Am I setting myself up to fail?
By Kerri – Ann Baxter
These are some common questions I get asked by expectant parents. I have taught childbirth education for many years and over these years have encountered hundreds of couples. When I talk about the topic of birth preferences, the general feedback from people is “we have heard if you have a birth plan, it won’t go to plan”. Most feel that they will leave their birth in the capable hands of their care providers as “they know best” and are the experts. MY ‘plan’ is to get women to understand that they are the experts in themselves and their bodies and they DO have a choice and a voice when it comes to their birth.
I explain it like this…
If you have a problem with your car you take your car to the expert. That person is a mechanic and you expect him to do a pretty good job. However, if there was some significant or costly work that needed to be done what would you expect that mechanic to do? Answer? You would expect him to call you and discuss your options.

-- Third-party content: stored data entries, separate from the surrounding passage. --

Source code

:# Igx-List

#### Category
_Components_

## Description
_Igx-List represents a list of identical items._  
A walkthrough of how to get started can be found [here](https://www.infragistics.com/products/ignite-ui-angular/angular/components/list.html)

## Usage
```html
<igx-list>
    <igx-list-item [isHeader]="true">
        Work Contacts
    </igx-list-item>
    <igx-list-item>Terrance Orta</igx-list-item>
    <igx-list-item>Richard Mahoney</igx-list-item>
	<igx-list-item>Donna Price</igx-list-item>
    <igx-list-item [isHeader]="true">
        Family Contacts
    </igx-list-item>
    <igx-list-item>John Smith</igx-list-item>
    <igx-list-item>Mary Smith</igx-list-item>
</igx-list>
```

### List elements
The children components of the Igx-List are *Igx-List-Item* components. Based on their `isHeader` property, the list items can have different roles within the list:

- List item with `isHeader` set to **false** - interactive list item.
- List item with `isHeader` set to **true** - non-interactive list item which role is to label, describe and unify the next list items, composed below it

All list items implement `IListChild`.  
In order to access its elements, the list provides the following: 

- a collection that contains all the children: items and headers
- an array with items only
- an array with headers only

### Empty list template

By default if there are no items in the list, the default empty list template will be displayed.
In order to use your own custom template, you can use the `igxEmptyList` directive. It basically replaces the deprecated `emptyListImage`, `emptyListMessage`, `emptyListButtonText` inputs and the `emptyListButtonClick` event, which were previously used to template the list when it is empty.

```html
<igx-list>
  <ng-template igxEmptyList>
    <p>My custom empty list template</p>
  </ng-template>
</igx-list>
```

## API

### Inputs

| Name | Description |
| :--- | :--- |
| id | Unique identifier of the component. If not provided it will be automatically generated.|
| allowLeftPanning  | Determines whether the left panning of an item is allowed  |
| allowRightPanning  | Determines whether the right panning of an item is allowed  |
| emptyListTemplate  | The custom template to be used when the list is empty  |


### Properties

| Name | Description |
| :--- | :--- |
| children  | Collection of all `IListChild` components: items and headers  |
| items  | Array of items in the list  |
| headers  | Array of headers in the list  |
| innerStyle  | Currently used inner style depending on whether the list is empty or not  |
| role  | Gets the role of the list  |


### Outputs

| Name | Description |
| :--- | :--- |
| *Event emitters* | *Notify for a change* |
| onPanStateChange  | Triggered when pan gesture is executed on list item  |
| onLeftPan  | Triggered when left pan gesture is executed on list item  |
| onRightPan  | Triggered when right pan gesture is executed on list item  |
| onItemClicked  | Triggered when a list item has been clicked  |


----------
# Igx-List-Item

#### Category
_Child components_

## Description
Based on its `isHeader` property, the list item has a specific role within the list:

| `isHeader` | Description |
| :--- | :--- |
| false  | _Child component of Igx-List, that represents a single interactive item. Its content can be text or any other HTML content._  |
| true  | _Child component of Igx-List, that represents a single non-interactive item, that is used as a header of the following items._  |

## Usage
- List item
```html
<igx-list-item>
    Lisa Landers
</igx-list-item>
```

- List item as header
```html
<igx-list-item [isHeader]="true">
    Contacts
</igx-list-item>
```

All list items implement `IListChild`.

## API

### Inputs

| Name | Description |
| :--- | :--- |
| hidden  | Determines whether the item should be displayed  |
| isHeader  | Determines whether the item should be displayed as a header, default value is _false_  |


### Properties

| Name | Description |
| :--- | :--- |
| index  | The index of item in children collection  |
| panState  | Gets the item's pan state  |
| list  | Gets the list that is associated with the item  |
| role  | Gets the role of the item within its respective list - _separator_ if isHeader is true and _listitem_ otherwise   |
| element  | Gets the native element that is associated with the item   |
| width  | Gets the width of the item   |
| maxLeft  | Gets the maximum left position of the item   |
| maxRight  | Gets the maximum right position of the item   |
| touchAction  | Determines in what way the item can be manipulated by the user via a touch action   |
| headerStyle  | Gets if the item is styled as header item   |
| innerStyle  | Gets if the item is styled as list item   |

What are your options in this situation?
- You may not have the money to proceed with the recommended work,
- You may not think it is worth it
- You may want to get a second opinion
- All of which you are probably going to discuss with your partner or family.
- Are you a mechanic? No.
- Are you entitled to have a say in what happens to your car? Absolutely!
Once you are given the options it is now your choice (provided you are given the options).
And what if it doesn’t go to plan?
You have NOT failed. You’ve just had a different birth journey that was unique to you. And the most important thing to remember is that each and every birth will be different. Sometimes we encounter challenges that deviates from what we had dreamt of but with knowledge and good support, we are able to navigate the challenges in the most positive way.
“By positive birth we mean a birth in which a woman feels she has freedom of choice, access to accurate information, and that she is in control, powerful, and respected. A birth that she approaches, perhaps with some trepidation, but without fear or dread, and that she then goes on to enjoy, and later remember, with warmth and pride.”
You need to work with YOUR care providers, the ones you have selected, and in many cases paid to care for you on your journey.
A doctor recently said to me that it is IMPOSSIBLE to individualise birth. My response? We MUST individualise birth. This is how we have better outcomes, more positive birth experiences, less trauma and improved relationships for families and their babies.
“A woman’s satisfaction with her birth experience is related more to her involvement in the decision making than to the outcome”, Sarah Buckley.
Will you remember and reflect on what happened when you fixed your car all those years ago? Probably not, but YOU WILL remember, reflect and talk about your birth for many years to come.
Educate, empower and develop confidence throughout your pregnancy. Write your wishes down on paper and discuss it with your midwife and/or doctor. YOUR birth preferences will become a strong driving force behind achieving the best birth possible for YOU.